Work task:
Gather from the material every line that contains the string "vector".

Content starts

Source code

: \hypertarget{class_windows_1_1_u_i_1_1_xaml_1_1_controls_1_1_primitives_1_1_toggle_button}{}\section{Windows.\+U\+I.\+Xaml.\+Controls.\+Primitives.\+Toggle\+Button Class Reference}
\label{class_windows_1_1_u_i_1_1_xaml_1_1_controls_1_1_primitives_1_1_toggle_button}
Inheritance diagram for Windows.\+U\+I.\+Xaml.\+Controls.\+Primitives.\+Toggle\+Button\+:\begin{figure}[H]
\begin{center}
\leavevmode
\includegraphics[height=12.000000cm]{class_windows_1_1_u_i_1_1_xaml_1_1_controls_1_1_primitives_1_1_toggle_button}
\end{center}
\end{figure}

Content ends
Content starts

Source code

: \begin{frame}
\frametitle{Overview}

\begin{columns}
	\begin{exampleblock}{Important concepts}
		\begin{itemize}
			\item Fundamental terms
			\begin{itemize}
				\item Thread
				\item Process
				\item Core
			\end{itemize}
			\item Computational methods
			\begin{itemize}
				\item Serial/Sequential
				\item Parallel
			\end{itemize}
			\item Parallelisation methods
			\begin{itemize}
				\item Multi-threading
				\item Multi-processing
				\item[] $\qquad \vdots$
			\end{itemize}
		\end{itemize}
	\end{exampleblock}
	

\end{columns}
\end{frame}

Content ends
Content starts

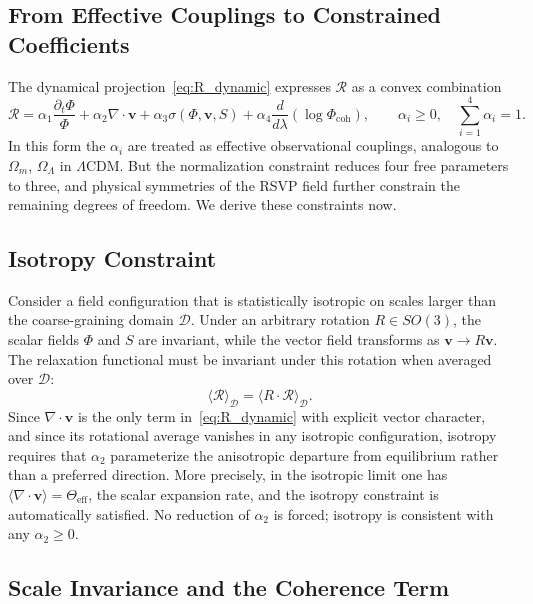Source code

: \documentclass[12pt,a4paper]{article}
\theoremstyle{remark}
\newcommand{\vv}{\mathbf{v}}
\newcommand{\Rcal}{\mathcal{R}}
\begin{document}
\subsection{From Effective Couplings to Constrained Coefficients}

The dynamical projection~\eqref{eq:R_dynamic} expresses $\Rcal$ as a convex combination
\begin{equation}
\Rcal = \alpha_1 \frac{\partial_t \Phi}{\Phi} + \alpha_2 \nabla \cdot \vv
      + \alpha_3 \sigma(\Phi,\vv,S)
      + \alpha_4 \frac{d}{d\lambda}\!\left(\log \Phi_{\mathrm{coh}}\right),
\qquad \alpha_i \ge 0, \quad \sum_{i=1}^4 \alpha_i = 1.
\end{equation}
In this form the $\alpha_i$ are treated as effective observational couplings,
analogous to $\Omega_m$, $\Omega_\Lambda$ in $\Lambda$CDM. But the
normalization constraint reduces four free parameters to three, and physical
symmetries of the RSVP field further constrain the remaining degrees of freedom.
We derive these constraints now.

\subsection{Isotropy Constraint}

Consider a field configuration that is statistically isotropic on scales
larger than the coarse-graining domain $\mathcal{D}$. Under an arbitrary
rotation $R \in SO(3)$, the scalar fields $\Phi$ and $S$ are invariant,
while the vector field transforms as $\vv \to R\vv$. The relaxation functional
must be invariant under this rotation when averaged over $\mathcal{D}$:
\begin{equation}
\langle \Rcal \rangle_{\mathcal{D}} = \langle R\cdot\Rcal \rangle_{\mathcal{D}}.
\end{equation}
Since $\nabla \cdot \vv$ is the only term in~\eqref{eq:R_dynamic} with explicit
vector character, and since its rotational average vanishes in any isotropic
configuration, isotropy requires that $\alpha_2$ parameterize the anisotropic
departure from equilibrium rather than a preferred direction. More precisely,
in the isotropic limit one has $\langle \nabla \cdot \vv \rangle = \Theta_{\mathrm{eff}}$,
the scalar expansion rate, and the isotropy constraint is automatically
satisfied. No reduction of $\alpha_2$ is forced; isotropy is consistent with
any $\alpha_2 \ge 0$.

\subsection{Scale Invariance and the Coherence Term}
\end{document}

Content ends

Answer:
while the vector field transforms as $\vv \to R\vv$. The relaxation functional
vector character, and since its rotational average vanishes in any isotropic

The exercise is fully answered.